The records beneath should be restated word for word.

Data entries
——————————

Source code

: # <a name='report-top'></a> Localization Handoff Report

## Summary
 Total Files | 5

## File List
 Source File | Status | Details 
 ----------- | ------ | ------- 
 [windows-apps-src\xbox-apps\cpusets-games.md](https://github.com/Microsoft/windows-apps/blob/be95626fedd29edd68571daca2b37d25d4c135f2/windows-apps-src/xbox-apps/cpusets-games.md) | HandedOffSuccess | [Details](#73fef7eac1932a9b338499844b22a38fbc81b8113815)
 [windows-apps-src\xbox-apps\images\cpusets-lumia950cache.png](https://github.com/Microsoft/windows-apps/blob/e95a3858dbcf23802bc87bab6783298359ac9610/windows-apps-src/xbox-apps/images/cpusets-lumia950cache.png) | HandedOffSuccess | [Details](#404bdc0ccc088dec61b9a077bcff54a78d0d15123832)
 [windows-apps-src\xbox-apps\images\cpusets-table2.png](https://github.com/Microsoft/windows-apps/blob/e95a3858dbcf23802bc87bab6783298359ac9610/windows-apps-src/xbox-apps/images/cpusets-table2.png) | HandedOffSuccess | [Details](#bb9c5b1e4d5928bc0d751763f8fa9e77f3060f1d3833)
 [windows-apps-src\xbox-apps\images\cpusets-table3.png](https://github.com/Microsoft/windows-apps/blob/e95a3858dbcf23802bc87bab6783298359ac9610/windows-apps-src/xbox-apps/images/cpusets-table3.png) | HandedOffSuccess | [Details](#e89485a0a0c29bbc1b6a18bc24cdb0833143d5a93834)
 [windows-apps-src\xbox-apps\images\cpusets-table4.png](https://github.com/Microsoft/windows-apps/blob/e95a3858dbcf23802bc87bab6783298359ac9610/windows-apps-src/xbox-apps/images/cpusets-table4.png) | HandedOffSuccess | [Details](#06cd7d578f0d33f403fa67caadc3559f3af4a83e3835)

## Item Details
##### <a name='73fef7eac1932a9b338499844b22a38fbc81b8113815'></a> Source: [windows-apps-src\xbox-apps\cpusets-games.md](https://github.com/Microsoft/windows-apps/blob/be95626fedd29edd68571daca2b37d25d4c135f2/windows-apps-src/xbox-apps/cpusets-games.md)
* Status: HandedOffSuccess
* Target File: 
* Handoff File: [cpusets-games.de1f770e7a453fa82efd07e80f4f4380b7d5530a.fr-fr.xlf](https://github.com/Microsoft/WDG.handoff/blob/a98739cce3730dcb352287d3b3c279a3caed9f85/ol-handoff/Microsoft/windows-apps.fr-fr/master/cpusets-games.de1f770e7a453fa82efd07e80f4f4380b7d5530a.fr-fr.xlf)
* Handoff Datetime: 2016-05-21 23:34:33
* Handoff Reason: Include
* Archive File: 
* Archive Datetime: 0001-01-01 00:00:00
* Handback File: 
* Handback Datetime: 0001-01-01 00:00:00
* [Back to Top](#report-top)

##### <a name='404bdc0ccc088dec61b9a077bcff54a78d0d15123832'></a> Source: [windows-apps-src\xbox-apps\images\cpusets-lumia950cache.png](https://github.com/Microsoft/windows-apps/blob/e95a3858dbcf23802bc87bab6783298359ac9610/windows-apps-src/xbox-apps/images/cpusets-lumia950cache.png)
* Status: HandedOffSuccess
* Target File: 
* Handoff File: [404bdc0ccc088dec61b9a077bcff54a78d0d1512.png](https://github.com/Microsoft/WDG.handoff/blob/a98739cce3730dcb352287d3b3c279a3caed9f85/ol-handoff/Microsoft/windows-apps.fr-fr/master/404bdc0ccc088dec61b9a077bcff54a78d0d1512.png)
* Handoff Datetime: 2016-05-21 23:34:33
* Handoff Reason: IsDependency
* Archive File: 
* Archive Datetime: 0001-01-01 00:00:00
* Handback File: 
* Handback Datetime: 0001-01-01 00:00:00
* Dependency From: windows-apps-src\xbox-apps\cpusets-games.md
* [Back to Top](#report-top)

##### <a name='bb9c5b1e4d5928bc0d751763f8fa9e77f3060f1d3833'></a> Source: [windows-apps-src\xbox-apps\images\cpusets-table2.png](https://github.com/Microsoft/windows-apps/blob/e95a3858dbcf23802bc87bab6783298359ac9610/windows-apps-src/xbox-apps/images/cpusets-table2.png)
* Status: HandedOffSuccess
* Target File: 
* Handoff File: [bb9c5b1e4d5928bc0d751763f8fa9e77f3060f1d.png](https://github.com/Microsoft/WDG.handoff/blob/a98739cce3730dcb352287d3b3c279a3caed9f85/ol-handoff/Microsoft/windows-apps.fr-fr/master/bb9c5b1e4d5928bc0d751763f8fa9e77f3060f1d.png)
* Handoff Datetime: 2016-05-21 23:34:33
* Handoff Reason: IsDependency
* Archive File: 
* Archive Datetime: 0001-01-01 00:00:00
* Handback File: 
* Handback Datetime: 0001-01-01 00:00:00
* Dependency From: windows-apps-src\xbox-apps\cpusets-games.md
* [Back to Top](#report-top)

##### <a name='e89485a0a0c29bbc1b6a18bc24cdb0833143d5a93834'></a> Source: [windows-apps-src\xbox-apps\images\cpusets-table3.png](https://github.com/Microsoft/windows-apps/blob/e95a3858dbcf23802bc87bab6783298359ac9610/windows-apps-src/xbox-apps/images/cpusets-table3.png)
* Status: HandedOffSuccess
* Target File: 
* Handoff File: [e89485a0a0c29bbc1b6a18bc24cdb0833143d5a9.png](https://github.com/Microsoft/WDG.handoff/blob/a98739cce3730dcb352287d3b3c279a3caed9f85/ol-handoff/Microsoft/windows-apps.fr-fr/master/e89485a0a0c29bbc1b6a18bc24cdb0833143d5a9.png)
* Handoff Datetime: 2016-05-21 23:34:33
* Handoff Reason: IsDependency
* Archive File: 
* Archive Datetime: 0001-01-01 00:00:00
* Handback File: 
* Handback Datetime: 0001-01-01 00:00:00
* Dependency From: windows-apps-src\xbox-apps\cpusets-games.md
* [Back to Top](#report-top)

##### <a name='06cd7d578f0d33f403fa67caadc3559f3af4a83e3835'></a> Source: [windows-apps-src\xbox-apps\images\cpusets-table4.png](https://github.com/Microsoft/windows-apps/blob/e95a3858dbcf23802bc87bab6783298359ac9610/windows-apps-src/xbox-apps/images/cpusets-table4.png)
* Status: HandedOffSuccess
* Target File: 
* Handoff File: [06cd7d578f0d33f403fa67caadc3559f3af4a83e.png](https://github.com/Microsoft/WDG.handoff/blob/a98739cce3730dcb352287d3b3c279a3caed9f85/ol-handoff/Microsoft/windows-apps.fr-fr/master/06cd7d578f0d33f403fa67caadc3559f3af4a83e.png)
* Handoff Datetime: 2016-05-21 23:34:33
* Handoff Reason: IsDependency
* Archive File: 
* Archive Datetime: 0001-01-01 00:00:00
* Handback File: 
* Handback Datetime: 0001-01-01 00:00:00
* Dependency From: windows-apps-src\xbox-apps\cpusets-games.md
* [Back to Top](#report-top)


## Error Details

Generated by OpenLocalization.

——————————

=== YOUR RESPONSE ===
Source code

: # <a name='report-top'></a> Localization Handoff Report

## Summary
 Total Files | 5

## File List
 Source File | Status | Details 
 ----------- | ------ | ------- 
 [windows-apps-src\xbox-apps\cpusets-games.md](https://github.com/Microsoft/windows-apps/blob/be95626fedd29edd68571daca2b37d25d4c135f2/windows-apps-src/xbox-apps/cpusets-games.md) | HandedOffSuccess | [Details](#73fef7eac1932a9b338499844b22a38fbc81b8113815)
 [windows-apps-src\xbox-apps\images\cpusets-lumia950cache.png](https://github.com/Microsoft/windows-apps/blob/e95a3858dbcf23802bc87bab6783298359ac9610/windows-apps-src/xbox-apps/images/cpusets-lumia950cache.png) | HandedOffSuccess | [Details](#404bdc0ccc088dec61b9a077bcff54a78d0d15123832)
 [windows-apps-src\xbox-apps\images\cpusets-table2.png](https://github.com/Microsoft/windows-apps/blob/e95a3858dbcf23802bc87bab6783298359ac9610/windows-apps-src/xbox-apps/images/cpusets-table2.png) | HandedOffSuccess | [Details](#bb9c5b1e4d5928bc0d751763f8fa9e77f3060f1d3833)
 [windows-apps-src\xbox-apps\images\cpusets-table3.png](https://github.com/Microsoft/windows-apps/blob/e95a3858dbcf23802bc87bab6783298359ac9610/windows-apps-src/xbox-apps/images/cpusets-table3.png) | HandedOffSuccess | [Details](#e89485a0a0c29bbc1b6a18bc24cdb0833143d5a93834)
 [windows-apps-src\xbox-apps\images\cpusets-table4.png](https://github.com/Microsoft/windows-apps/blob/e95a3858dbcf23802bc87bab6783298359ac9610/windows-apps-src/xbox-apps/images/cpusets-table4.png) | HandedOffSuccess | [Details](#06cd7d578f0d33f403fa67caadc3559f3af4a83e3835)

## Item Details
##### <a name='73fef7eac1932a9b338499844b22a38fbc81b8113815'></a> Source: [windows-apps-src\xbox-apps\cpusets-games.md](https://github.com/Microsoft/windows-apps/blob/be95626fedd29edd68571daca2b37d25d4c135f2/windows-apps-src/xbox-apps/cpusets-games.md)
* Status: HandedOffSuccess
* Target File: 
* Handoff File: [cpusets-games.de1f770e7a453fa82efd07e80f4f4380b7d5530a.fr-fr.xlf](https://github.com/Microsoft/WDG.handoff/blob/a98739cce3730dcb352287d3b3c279a3caed9f85/ol-handoff/Microsoft/windows-apps.fr-fr/master/cpusets-games.de1f770e7a453fa82efd07e80f4f4380b7d5530a.fr-fr.xlf)
* Handoff Datetime: 2016-05-21 23:34:33
* Handoff Reason: Include
* Archive File: 
* Archive Datetime: 0001-01-01 00:00:00
* Handback File: 
* Handback Datetime: 0001-01-01 00:00:00
* [Back to Top](#report-top)

##### <a name='404bdc0ccc088dec61b9a077bcff54a78d0d15123832'></a> Source: [windows-apps-src\xbox-apps\images\cpusets-lumia950cache.png](https://github.com/Microsoft/windows-apps/blob/e95a3858dbcf23802bc87bab6783298359ac9610/windows-apps-src/xbox-apps/images/cpusets-lumia950cache.png)
* Status: HandedOffSuccess
* Target File: 
* Handoff File: [404bdc0ccc088dec61b9a077bcff54a78d0d1512.png](https://github.com/Microsoft/WDG.handoff/blob/a98739cce3730dcb352287d3b3c279a3caed9f85/ol-handoff/Microsoft/windows-apps.fr-fr/master/404bdc0ccc088dec61b9a077bcff54a78d0d1512.png)
* Handoff Datetime: 2016-05-21 23:34:33
* Handoff Reason: IsDependency
* Archive File: 
* Archive Datetime: 0001-01-01 00:00:00
* Handback File: 
* Handback Datetime: 0001-01-01 00:00:00
* Dependency From: windows-apps-src\xbox-apps\cpusets-games.md
* [Back to Top](#report-top)

##### <a name='bb9c5b1e4d5928bc0d751763f8fa9e77f3060f1d3833'></a> Source: [windows-apps-src\xbox-apps\images\cpusets-table2.png](https://github.com/Microsoft/windows-apps/blob/e95a3858dbcf23802bc87bab6783298359ac9610/windows-apps-src/xbox-apps/images/cpusets-table2.png)
* Status: HandedOffSuccess
* Target File: 
* Handoff File: [bb9c5b1e4d5928bc0d751763f8fa9e77f3060f1d.png](https://github.com/Microsoft/WDG.handoff/blob/a98739cce3730dcb352287d3b3c279a3caed9f85/ol-handoff/Microsoft/windows-apps.fr-fr/master/bb9c5b1e4d5928bc0d751763f8fa9e77f3060f1d.png)
* Handoff Datetime: 2016-05-21 23:34:33
* Handoff Reason: IsDependency
* Archive File: 
* Archive Datetime: 0001-01-01 00:00:00
* Handback File: 
* Handback Datetime: 0001-01-01 00:00:00
* Dependency From: windows-apps-src\xbox-apps\cpusets-games.md
* [Back to Top](#report-top)

##### <a name='e89485a0a0c29bbc1b6a18bc24cdb0833143d5a93834'></a> Source: [windows-apps-src\xbox-apps\images\cpusets-table3.png](https://github.com/Microsoft/windows-apps/blob/e95a3858dbcf23802bc87bab6783298359ac9610/windows-apps-src/xbox-apps/images/cpusets-table3.png)
* Status: HandedOffSuccess
* Target File: 
* Handoff File: [e89485a0a0c29bbc1b6a18bc24cdb0833143d5a9.png](https://github.com/Microsoft/WDG.handoff/blob/a98739cce3730dcb352287d3b3c279a3caed9f85/ol-handoff/Microsoft/windows-apps.fr-fr/master/e89485a0a0c29bbc1b6a18bc24cdb0833143d5a9.png)
* Handoff Datetime: 2016-05-21 23:34:33
* Handoff Reason: IsDependency
* Archive File: 
* Archive Datetime: 0001-01-01 00:00:00
* Handback File: 
* Handback Datetime: 0001-01-01 00:00:00
* Dependency From: windows-apps-src\xbox-apps\cpusets-games.md
* [Back to Top](#report-top)

##### <a name='06cd7d578f0d33f403fa67caadc3559f3af4a83e3835'></a> Source: [windows-apps-src\xbox-apps\images\cpusets-table4.png](https://github.com/Microsoft/windows-apps/blob/e95a3858dbcf23802bc87bab6783298359ac9610/windows-apps-src/xbox-apps/images/cpusets-table4.png)
* Status: HandedOffSuccess
* Target File: 
* Handoff File: [06cd7d578f0d33f403fa67caadc3559f3af4a83e.png](https://github.com/Microsoft/WDG.handoff/blob/a98739cce3730dcb352287d3b3c279a3caed9f85/ol-handoff/Microsoft/windows-apps.fr-fr/master/06cd7d578f0d33f403fa67caadc3559f3af4a83e.png)
* Handoff Datetime: 2016-05-21 23:34:33
* Handoff Reason: IsDependency
* Archive File: 
* Archive Datetime: 0001-01-01 00:00:00
* Handback File: 
* Handback Datetime: 0001-01-01 00:00:00
* Dependency From: windows-apps-src\xbox-apps\cpusets-games.md
* [Back to Top](#report-top)


## Error Details

Generated by OpenLocalization.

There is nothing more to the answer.